Work instruction
Each line from the start of the entries through the line that contains "Consequently, we will" should be output exactly, please.

Supplied material
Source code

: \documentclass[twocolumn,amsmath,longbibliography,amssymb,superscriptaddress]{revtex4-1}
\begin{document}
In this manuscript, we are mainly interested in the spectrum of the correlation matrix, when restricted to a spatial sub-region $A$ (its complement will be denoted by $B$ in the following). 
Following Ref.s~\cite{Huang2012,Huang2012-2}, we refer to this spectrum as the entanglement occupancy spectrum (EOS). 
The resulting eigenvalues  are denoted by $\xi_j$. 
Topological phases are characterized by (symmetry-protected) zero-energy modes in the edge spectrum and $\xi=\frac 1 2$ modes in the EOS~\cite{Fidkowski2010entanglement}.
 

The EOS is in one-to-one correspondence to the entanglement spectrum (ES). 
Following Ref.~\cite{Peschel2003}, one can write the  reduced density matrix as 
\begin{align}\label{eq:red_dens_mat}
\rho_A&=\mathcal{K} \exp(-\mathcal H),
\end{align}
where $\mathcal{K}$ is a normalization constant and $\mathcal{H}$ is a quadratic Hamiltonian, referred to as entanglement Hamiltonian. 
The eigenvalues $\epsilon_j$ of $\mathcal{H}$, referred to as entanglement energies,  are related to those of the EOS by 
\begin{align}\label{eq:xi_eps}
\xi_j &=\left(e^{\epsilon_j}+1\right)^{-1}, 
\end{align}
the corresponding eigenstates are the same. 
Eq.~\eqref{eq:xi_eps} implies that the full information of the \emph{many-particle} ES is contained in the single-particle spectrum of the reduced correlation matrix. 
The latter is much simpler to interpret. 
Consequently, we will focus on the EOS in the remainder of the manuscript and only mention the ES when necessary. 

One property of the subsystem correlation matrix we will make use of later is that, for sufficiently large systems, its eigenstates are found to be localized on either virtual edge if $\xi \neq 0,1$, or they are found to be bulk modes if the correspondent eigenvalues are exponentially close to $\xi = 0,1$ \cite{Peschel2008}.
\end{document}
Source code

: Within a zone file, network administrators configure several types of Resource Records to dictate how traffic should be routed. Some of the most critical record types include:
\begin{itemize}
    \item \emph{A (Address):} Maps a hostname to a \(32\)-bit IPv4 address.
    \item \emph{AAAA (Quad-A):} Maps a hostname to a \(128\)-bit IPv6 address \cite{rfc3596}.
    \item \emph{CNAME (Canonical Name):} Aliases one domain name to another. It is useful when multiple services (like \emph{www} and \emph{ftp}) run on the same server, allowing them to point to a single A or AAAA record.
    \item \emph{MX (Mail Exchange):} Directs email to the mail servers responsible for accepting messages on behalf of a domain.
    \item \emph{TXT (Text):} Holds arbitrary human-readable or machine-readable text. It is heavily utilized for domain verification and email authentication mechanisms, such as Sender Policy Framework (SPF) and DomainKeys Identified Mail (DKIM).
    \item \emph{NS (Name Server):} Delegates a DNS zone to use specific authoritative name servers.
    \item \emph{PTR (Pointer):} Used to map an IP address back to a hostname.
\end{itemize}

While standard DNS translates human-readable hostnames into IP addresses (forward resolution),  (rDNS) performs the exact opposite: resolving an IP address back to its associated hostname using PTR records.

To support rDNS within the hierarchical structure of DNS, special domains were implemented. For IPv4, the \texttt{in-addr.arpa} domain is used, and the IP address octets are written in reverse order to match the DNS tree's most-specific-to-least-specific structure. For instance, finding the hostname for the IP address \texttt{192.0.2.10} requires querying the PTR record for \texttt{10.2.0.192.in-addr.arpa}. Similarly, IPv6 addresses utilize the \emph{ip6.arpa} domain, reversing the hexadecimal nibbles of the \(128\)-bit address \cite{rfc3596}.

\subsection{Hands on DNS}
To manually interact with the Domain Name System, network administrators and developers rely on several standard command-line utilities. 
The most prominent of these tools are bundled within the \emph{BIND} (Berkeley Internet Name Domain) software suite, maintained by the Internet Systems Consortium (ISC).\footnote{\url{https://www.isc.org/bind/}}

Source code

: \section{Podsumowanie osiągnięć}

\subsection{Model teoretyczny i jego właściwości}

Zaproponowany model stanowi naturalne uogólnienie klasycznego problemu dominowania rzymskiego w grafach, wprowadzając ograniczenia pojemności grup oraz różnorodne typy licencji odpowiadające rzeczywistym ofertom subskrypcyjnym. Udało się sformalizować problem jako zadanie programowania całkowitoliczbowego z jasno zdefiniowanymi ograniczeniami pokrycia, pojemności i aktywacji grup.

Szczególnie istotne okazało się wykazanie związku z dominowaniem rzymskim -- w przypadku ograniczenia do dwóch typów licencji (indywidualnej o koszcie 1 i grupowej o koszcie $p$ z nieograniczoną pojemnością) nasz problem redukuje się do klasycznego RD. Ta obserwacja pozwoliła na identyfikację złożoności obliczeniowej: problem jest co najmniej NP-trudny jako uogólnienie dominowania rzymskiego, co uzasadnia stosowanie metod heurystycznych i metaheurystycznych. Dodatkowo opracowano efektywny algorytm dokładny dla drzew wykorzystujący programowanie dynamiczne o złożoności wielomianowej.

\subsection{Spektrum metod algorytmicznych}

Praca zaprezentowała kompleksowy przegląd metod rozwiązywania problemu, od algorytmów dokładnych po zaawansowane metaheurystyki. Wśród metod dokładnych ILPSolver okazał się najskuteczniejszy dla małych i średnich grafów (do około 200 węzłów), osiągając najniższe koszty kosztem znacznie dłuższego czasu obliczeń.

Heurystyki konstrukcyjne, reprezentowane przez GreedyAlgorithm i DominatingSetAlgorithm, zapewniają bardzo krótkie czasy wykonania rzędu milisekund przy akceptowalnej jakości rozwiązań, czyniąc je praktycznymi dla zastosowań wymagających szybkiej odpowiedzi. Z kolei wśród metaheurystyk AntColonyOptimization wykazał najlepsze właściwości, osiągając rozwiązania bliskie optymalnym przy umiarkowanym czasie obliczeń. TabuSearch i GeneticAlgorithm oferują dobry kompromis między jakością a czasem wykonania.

Response
Source code

: \documentclass[twocolumn,amsmath,longbibliography,amssymb,superscriptaddress]{revtex4-1}
\begin{document}
In this manuscript, we are mainly interested in the spectrum of the correlation matrix, when restricted to a spatial sub-region $A$ (its complement will be denoted by $B$ in the following). 
Following Ref.s~\cite{Huang2012,Huang2012-2}, we refer to this spectrum as the entanglement occupancy spectrum (EOS). 
The resulting eigenvalues  are denoted by $\xi_j$. 
Topological phases are characterized by (symmetry-protected) zero-energy modes in the edge spectrum and $\xi=\frac 1 2$ modes in the EOS~\cite{Fidkowski2010entanglement}.
 

The EOS is in one-to-one correspondence to the entanglement spectrum (ES). 
Following Ref.~\cite{Peschel2003}, one can write the  reduced density matrix as 
\begin{align}\label{eq:red_dens_mat}
\rho_A&=\mathcal{K} \exp(-\mathcal H),
\end{align}
where $\mathcal{K}$ is a normalization constant and $\mathcal{H}$ is a quadratic Hamiltonian, referred to as entanglement Hamiltonian. 
The eigenvalues $\epsilon_j$ of $\mathcal{H}$, referred to as entanglement energies,  are related to those of the EOS by 
\begin{align}\label{eq:xi_eps}
\xi_j &=\left(e^{\epsilon_j}+1\right)^{-1}, 
\end{align}
the corresponding eigenstates are the same. 
Eq.~\eqref{eq:xi_eps} implies that the full information of the \emph{many-particle} ES is contained in the single-particle spectrum of the reduced correlation matrix. 
The latter is much simpler to interpret. 
Consequently, we will focus on the EOS in the remainder of the manuscript and only mention the ES when necessary. 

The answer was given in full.